= Sergei Golitsyn =

Russian writer

Sergei Mikhailovich Golitsyn (Серге́й Миха́йлович Голи́цын; – 7 November 1989) was a Russian writer.

==Biography==

Golitsyn was born on 14 March 1909 at an estate in the Tula guberniya. His father was prince Mikhail Vladimirovich Golitsyn (1873–1942), a member of the powerful Russian Golitsyn (or Galitzine) family, and his mother was Anna Sergeyevna (1880–1972). He had also five sisters and one brother.

During the repressions of the 1920s and 1930s, a large number of his relatives were targeted. At various times were arrested (and many were later shot or perished in imprisonment) his grandfather, V.M. Galitsyn, his father, his older brother Vladimir, one brother-in-law and numerous cousins. Later he recalled these years in his Memoirs of a Survivor: The Golitsyn Family in Stalin's Russia, an account of how revolution dramatically transformed life for one of Russia's elite families. Written in secret and published only in 1990, after his death it describes the impact of the revolution upon his family, whilst also painting a picture of life in Russia as Bolshevism turned to Stalinism.

After finishing school in 1927, having decided to become a writer, he enrolled to Higher Literature Courses (later to become the Maxim Gorky Literature Institute). After graduating in 1929, he was briefly arrested.
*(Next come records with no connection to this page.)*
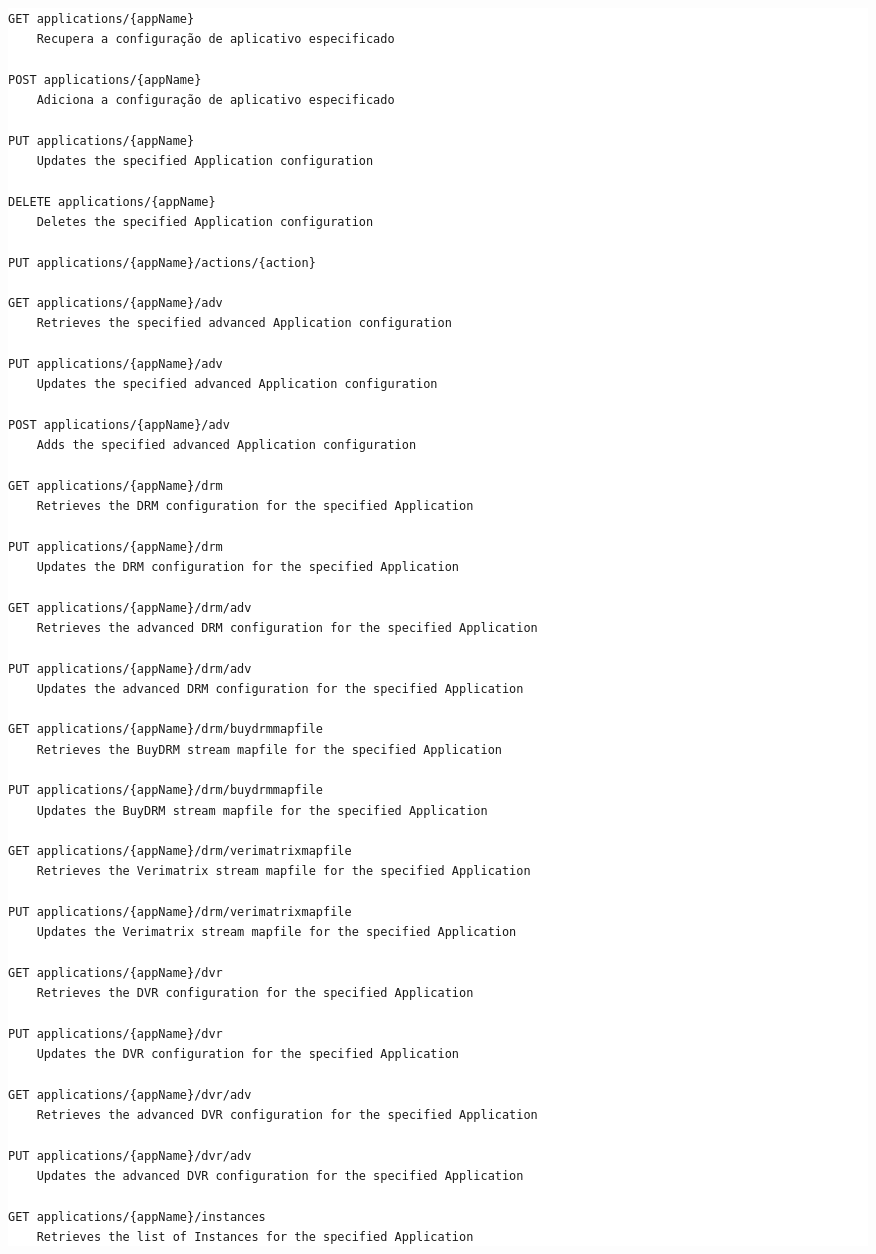     GET applications/{appName}
        Recupera a configuração de aplicativo especificado
        
    POST applications/{appName}
        Adiciona a configuração de aplicativo especificado
        
    PUT applications/{appName}
        Updates the specified Application configuration
        
    DELETE applications/{appName}
        Deletes the specified Application configuration
        
    PUT applications/{appName}/actions/{action}
    
    GET applications/{appName}/adv
        Retrieves the specified advanced Application configuration
        
    PUT applications/{appName}/adv
        Updates the specified advanced Application configuration
        
    POST applications/{appName}/adv
        Adds the specified advanced Application configuration
        
    GET applications/{appName}/drm
        Retrieves the DRM configuration for the specified Application
        
    PUT applications/{appName}/drm
        Updates the DRM configuration for the specified Application
        
    GET applications/{appName}/drm/adv
        Retrieves the advanced DRM configuration for the specified Application
        
    PUT applications/{appName}/drm/adv
        Updates the advanced DRM configuration for the specified Application
        
    GET applications/{appName}/drm/buydrmmapfile
        Retrieves the BuyDRM stream mapfile for the specified Application
        
    PUT applications/{appName}/drm/buydrmmapfile
        Updates the BuyDRM stream mapfile for the specified Application
        
    GET applications/{appName}/drm/verimatrixmapfile
        Retrieves the Verimatrix stream mapfile for the specified Application
        
    PUT applications/{appName}/drm/verimatrixmapfile
        Updates the Verimatrix stream mapfile for the specified Application
        
    GET applications/{appName}/dvr
        Retrieves the DVR configuration for the specified Application
        
    PUT applications/{appName}/dvr
        Updates the DVR configuration for the specified Application
        
    GET applications/{appName}/dvr/adv
        Retrieves the advanced DVR configuration for the specified Application
        
    PUT applications/{appName}/dvr/adv
        Updates the advanced DVR configuration for the specified Application
        
    GET applications/{appName}/instances
        Retrieves the list of Instances for the specified Application
        
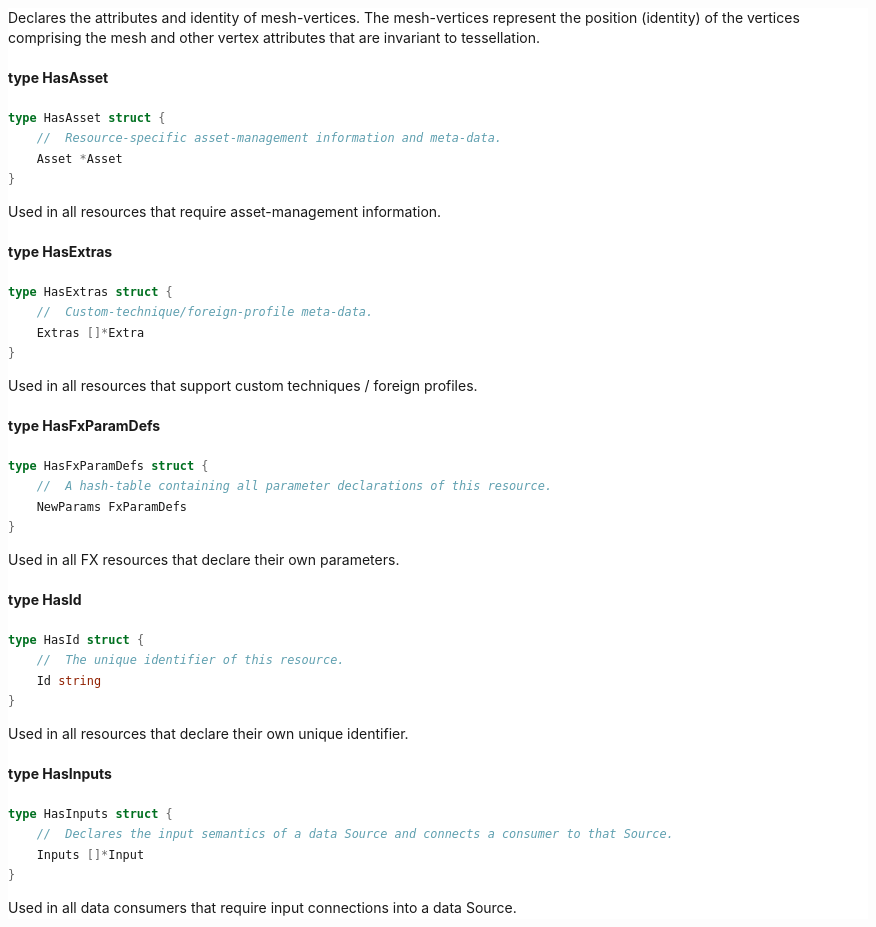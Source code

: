 Declares the attributes and identity of mesh-vertices. The mesh-vertices
represent the position (identity) of the vertices comprising the mesh and other
vertex attributes that are invariant to tessellation.

#### type HasAsset

```go
type HasAsset struct {
	//	Resource-specific asset-management information and meta-data.
	Asset *Asset
}
```

Used in all resources that require asset-management information.

#### type HasExtras

```go
type HasExtras struct {
	//	Custom-technique/foreign-profile meta-data.
	Extras []*Extra
}
```

Used in all resources that support custom techniques / foreign profiles.

#### type HasFxParamDefs

```go
type HasFxParamDefs struct {
	//	A hash-table containing all parameter declarations of this resource.
	NewParams FxParamDefs
}
```

Used in all FX resources that declare their own parameters.

#### type HasId

```go
type HasId struct {
	//	The unique identifier of this resource.
	Id string
}
```

Used in all resources that declare their own unique identifier.

#### type HasInputs

```go
type HasInputs struct {
	//	Declares the input semantics of a data Source and connects a consumer to that Source.
	Inputs []*Input
}
```

Used in all data consumers that require input connections into a data Source.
Although his first children stories were published in the 1930s in various journals, he could not support himself from writing and worked as a topographer including to the building of the Moscow Canal.

In 1934, he married Klavdia Mikhailovna Babykina (1907–1980), with whom he had three children – Georgy (b. 1935), Mikhail (b. 1936) and Sergei (1938–1939).

On 3 July 1941 he was mobilized as a topographer at the sapper troops. He made all the way to Berlin and was discharged in 1946. For his service he received the Order of the Patriotic War IInd class, the Order of the Red Star and several medals.

After the war worked as a geodesist engineer at the State Planning Institute.

Since 1959 he lived as a professional writer.

He died on 7 November 1989 of a heart attack. He is buried in the churchyard of the village Lyubets (Vladimir Oblast).

==Work==

He is best known in the former USSR as an author of children's books inspired by the life of Soviet Pioneers
("I want to be a topographer" (1953), "Forty Explorers" (1959) etc.)

He also wrote children's books on historical themes and biographies of Russian Painters (V.A. Polenov, V.A.Favorsky). In the village of Lyubets, where he owned a summer house, he established a folk-art museum.

Since 1979 he worked on his memoirs "Memoirs of a Survivor", published in 1990 by his sons.